Goal of the exercise: Both the line below containing "- Удаление старой директории если существует" and the line containing "2. Код использует", along with every line between them, should be repeated exactly; no other line belongs in the answer.

Records for the exercise:
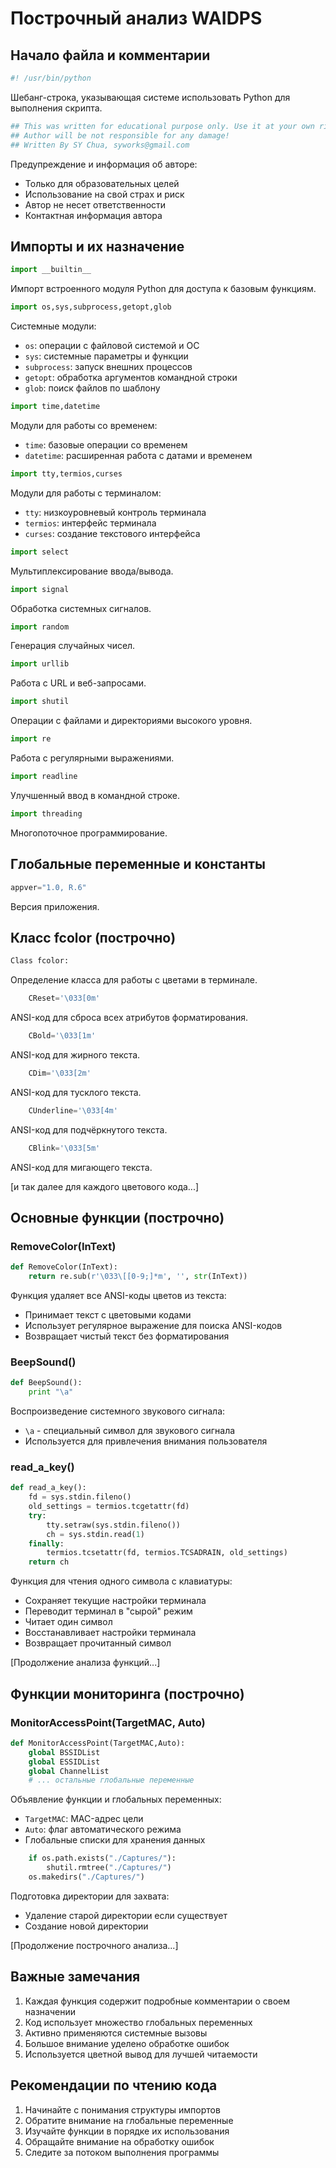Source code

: # Построчный анализ WAIDPS

## Начало файла и комментарии

```python
#! /usr/bin/python
```
Шебанг-строка, указывающая системе использовать Python для выполнения скрипта.

```python
## This was written for educational purpose only. Use it at your own risk.
## Author will be not responsible for any damage!
## Written By SY Chua, syworks@gmail.com
```
Предупреждение и информация об авторе:
- Только для образовательных целей
- Использование на свой страх и риск
- Автор не несет ответственности
- Контактная информация автора

## Импорты и их назначение

```python
import __builtin__
```
Импорт встроенного модуля Python для доступа к базовым функциям.

```python
import os,sys,subprocess,getopt,glob
```
Системные модули:
- `os`: операции с файловой системой и ОС
- `sys`: системные параметры и функции
- `subprocess`: запуск внешних процессов
- `getopt`: обработка аргументов командной строки
- `glob`: поиск файлов по шаблону

```python
import time,datetime
```
Модули для работы со временем:
- `time`: базовые операции со временем
- `datetime`: расширенная работа с датами и временем

```python
import tty,termios,curses
```
Модули для работы с терминалом:
- `tty`: низкоуровневый контроль терминала
- `termios`: интерфейс терминала
- `curses`: создание текстового интерфейса

```python
import select
```
Мультиплексирование ввода/вывода.

```python
import signal
```
Обработка системных сигналов.

```python
import random
```
Генерация случайных чисел.

```python
import urllib
```
Работа с URL и веб-запросами.

```python
import shutil
```
Операции с файлами и директориями высокого уровня.

```python
import re
```
Работа с регулярными выражениями.

```python
import readline
```
Улучшенный ввод в командной строке.

```python
import threading
```
Многопоточное программирование.

## Глобальные переменные и константы

```python
appver="1.0, R.6"
```
Версия приложения.

## Класс fcolor (построчно)

```python
Class fcolor:
```
Определение класса для работы с цветами в терминале.

```python
    CReset='\033[0m'
```
ANSI-код для сброса всех атрибутов форматирования.

```python
    CBold='\033[1m'
```
ANSI-код для жирного текста.

```python
    CDim='\033[2m'
```
ANSI-код для тусклого текста.

```python
    CUnderline='\033[4m'
```
ANSI-код для подчёркнутого текста.

```python
    CBlink='\033[5m'
```
ANSI-код для мигающего текста.

[и так далее для каждого цветового кода...]

## Основные функции (построчно)

### RemoveColor(InText)
```python
def RemoveColor(InText):
    return re.sub(r'\033\[[0-9;]*m', '', str(InText))
```
Функция удаляет все ANSI-коды цветов из текста:
- Принимает текст с цветовыми кодами
- Использует регулярное выражение для поиска ANSI-кодов
- Возвращает чистый текст без форматирования

### BeepSound()
```python
def BeepSound():
    print "\a"
```
Воспроизведение системного звукового сигнала:
- `\a` - специальный символ для звукового сигнала
- Используется для привлечения внимания пользователя

### read_a_key()
```python
def read_a_key():
    fd = sys.stdin.fileno()
    old_settings = termios.tcgetattr(fd)
    try:
        tty.setraw(sys.stdin.fileno())
        ch = sys.stdin.read(1)
    finally:
        termios.tcsetattr(fd, termios.TCSADRAIN, old_settings)
    return ch
```
Функция для чтения одного символа с клавиатуры:
- Сохраняет текущие настройки терминала
- Переводит терминал в "сырой" режим
- Читает один символ
- Восстанавливает настройки терминала
- Возвращает прочитанный символ

[Продолжение анализа функций...]

## Функции мониторинга (построчно)

### MonitorAccessPoint(TargetMAC, Auto)
```python
def MonitorAccessPoint(TargetMAC,Auto):
    global BSSIDList
    global ESSIDList
    global ChannelList
    # ... остальные глобальные переменные
```
Объявление функции и глобальных переменных:
- `TargetMAC`: MAC-адрес цели
- `Auto`: флаг автоматического режима
- Глобальные списки для хранения данных

```python
    if os.path.exists("./Captures/"):
        shutil.rmtree("./Captures/")
    os.makedirs("./Captures/")
```
Подготовка директории для захвата:
- Удаление старой директории если существует
- Создание новой директории

[Продолжение построчного анализа...]

## Важные замечания

1. Каждая функция содержит подробные комментарии о своем назначении
2. Код использует множество глобальных переменных
3. Активно применяются системные вызовы
4. Большое внимание уделено обработке ошибок
5. Используется цветной вывод для лучшей читаемости

## Рекомендации по чтению кода

1. Начинайте с понимания структуры импортов
2. Обратите внимание на глобальные переменные
3. Изучайте функции в порядке их использования
4. Обращайте внимание на обработку ошибок
5. Следите за потоком выполнения программы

Output of the exercise:
- Удаление старой директории если существует
- Создание новой директории

[Продолжение построчного анализа...]

## Важные замечания

1. Каждая функция содержит подробные комментарии о своем назначении
2. Код использует множество глобальных переменных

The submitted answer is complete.